Assignment:
Filter the records below down to lines containing "onClick".

Listed records:
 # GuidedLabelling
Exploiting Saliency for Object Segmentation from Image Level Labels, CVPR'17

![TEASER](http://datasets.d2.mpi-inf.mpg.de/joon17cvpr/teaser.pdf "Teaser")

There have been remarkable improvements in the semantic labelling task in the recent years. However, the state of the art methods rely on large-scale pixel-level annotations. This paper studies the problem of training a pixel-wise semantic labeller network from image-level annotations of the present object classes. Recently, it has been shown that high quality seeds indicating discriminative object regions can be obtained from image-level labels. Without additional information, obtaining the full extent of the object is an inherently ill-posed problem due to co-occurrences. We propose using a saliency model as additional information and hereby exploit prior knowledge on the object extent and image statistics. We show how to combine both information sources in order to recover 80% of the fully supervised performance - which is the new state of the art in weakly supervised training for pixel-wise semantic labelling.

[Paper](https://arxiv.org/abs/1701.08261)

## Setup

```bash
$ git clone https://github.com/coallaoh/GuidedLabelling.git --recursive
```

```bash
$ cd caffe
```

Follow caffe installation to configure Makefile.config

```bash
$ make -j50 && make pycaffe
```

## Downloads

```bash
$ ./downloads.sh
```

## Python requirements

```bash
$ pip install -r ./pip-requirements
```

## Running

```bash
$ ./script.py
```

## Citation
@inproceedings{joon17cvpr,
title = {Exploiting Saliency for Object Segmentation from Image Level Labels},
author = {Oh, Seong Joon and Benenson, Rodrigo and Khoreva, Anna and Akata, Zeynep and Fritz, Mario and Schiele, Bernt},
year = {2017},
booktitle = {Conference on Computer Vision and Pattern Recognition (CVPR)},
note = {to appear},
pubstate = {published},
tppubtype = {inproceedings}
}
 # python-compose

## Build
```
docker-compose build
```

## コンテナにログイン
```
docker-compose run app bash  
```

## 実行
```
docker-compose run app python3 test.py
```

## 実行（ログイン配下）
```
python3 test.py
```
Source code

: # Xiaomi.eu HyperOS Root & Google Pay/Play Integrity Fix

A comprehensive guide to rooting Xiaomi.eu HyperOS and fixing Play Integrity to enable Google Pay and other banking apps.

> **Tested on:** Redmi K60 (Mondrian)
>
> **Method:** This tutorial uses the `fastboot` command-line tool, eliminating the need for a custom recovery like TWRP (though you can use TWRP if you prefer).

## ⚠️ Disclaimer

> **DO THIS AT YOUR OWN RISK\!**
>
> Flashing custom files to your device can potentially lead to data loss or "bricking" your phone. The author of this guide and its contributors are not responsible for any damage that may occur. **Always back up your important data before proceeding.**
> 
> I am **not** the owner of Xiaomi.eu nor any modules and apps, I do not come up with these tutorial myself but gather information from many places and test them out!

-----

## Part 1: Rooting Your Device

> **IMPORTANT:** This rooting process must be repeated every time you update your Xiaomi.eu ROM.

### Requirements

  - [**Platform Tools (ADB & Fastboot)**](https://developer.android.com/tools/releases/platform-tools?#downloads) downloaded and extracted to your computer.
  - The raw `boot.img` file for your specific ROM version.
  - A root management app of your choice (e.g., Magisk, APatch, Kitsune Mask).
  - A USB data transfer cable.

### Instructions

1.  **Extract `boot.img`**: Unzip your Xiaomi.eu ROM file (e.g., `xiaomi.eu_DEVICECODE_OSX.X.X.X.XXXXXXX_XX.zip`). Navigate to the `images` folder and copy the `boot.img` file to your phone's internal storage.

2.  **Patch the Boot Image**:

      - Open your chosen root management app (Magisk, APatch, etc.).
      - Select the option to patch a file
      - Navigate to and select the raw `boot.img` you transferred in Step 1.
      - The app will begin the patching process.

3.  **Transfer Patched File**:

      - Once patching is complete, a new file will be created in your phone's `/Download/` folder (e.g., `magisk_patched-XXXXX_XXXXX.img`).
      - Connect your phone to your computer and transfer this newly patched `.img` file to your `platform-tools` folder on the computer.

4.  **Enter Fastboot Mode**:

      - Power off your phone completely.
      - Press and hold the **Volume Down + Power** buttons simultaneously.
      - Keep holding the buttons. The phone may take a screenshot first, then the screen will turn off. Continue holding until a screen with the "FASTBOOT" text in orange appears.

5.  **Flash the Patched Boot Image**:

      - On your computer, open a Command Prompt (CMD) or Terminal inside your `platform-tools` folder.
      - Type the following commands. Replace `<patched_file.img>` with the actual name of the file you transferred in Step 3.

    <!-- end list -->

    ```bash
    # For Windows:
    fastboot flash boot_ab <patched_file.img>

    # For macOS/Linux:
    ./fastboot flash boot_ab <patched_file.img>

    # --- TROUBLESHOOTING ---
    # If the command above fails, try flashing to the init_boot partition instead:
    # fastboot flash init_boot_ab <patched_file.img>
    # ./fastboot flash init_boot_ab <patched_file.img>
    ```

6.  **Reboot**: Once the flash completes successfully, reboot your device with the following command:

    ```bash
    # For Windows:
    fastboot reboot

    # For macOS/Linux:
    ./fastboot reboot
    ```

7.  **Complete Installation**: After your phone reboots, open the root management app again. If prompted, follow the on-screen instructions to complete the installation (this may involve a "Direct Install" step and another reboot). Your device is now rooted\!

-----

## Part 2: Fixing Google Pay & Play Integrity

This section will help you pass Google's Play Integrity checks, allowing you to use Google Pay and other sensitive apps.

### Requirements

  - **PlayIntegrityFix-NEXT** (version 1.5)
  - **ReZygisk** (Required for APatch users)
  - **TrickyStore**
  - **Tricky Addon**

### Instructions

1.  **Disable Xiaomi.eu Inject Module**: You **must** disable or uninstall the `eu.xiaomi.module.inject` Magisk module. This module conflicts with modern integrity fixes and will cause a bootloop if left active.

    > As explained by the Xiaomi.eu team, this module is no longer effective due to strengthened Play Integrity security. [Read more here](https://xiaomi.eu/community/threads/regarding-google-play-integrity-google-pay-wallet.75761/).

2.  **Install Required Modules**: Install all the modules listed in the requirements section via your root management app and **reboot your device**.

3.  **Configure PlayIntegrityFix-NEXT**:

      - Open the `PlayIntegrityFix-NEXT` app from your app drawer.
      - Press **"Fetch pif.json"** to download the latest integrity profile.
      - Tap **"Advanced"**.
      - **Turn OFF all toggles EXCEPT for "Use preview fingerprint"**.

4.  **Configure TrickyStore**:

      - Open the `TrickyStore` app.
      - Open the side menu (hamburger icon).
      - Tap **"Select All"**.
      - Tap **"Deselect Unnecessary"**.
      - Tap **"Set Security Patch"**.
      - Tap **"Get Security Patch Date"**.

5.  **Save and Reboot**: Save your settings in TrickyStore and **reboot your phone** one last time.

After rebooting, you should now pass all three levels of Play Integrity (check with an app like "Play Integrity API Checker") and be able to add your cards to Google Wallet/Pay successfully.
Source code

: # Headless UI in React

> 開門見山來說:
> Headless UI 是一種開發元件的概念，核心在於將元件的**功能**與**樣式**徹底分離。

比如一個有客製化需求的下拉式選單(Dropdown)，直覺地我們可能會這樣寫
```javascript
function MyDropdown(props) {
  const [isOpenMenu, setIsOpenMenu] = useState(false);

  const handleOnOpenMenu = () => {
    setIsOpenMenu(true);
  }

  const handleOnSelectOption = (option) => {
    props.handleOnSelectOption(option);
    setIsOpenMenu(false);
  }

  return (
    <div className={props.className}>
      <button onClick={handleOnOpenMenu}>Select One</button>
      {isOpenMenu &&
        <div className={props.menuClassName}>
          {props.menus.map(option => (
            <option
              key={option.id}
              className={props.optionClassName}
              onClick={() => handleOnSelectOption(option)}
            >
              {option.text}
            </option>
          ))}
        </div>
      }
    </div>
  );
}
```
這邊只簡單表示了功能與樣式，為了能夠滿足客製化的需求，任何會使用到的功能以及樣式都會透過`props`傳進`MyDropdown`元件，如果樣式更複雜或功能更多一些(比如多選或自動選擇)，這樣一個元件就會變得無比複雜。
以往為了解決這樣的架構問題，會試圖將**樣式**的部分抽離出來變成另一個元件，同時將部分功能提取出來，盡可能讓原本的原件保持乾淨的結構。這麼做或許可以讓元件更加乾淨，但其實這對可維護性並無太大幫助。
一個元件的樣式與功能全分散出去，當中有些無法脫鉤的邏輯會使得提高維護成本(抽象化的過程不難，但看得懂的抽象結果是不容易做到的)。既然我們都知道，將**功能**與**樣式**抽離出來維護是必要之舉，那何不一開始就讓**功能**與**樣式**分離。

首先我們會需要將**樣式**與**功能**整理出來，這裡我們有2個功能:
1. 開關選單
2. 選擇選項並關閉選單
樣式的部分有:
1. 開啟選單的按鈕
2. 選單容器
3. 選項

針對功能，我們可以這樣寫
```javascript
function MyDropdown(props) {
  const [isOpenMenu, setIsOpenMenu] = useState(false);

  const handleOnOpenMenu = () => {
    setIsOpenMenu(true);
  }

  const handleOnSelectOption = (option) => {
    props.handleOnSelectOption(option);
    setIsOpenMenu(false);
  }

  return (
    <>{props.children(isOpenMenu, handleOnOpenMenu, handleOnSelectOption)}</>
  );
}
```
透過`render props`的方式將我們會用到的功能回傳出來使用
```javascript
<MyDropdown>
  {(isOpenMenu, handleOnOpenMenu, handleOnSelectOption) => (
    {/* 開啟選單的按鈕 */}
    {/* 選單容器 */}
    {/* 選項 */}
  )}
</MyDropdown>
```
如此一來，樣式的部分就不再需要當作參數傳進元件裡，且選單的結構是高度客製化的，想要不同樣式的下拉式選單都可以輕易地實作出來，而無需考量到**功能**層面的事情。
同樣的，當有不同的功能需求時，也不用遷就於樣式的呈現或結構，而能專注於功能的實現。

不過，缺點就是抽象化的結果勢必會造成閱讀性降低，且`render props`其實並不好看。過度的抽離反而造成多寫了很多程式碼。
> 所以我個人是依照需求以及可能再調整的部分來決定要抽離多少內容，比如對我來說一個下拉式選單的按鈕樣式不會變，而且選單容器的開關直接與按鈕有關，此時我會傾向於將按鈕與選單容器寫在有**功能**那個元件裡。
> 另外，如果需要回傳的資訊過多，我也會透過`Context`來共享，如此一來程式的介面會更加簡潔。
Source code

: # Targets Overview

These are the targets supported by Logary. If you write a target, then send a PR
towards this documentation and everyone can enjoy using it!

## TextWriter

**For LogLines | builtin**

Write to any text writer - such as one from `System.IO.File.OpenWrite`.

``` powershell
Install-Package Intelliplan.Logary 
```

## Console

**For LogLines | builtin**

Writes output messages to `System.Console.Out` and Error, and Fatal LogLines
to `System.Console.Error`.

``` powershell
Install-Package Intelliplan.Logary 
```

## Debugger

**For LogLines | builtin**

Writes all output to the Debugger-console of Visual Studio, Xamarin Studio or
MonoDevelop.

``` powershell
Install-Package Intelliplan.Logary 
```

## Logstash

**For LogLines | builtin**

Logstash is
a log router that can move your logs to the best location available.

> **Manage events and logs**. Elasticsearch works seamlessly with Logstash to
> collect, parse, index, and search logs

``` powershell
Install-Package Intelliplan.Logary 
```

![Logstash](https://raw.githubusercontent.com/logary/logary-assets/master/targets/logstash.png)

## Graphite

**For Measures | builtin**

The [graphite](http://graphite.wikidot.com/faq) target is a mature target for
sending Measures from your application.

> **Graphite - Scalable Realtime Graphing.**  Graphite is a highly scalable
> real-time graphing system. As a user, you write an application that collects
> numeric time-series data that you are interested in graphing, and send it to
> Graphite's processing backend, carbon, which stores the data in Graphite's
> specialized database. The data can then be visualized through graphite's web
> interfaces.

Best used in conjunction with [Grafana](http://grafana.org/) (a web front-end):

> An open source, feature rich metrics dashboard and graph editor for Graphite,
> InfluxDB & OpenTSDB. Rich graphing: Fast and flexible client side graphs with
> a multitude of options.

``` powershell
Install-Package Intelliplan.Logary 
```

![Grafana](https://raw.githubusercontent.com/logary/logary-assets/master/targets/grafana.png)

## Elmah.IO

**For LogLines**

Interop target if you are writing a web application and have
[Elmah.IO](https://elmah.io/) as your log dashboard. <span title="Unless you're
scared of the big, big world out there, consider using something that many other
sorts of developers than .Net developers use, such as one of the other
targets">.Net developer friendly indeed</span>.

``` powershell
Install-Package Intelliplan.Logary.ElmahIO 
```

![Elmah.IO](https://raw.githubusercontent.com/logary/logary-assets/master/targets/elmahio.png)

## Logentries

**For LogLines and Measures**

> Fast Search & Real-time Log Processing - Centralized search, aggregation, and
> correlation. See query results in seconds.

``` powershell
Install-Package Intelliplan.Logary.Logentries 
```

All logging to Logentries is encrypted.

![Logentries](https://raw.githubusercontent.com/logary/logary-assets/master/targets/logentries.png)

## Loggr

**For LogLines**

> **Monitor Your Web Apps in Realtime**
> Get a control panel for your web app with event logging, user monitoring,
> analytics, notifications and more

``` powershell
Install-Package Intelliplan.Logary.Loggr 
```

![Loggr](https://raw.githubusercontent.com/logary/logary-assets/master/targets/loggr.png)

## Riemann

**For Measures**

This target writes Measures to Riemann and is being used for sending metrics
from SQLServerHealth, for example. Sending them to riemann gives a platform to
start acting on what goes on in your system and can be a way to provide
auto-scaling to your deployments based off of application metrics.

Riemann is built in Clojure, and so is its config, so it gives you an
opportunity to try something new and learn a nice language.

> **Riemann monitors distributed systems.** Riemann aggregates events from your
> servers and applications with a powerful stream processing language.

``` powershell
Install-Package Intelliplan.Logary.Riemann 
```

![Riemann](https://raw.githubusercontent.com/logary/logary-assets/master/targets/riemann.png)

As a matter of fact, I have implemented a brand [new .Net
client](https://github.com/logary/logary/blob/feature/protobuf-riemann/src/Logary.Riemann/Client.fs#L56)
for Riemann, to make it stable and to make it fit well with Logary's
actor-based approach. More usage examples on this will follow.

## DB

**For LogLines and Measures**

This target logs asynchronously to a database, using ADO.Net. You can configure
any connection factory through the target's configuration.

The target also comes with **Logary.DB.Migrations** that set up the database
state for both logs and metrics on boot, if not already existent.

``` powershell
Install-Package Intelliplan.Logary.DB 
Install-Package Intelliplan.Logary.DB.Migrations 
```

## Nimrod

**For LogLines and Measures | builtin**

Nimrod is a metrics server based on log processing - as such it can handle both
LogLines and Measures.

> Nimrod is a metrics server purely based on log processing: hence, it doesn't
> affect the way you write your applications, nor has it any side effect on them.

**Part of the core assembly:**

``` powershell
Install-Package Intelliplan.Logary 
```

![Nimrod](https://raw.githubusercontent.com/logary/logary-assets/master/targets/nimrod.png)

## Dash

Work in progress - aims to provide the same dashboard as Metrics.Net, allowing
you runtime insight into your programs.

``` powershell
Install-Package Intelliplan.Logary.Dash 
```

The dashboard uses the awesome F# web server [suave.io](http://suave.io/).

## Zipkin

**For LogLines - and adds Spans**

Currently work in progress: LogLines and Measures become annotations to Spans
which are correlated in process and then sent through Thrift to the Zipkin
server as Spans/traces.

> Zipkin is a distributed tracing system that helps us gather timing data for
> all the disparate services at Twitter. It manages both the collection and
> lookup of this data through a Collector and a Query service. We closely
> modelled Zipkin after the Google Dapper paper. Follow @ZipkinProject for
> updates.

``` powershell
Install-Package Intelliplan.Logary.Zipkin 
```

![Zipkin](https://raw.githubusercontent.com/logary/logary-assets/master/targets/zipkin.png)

Expected answer:
      <button onClick={handleOnOpenMenu}>Select One</button>
              onClick={() => handleOnSelectOption(option)}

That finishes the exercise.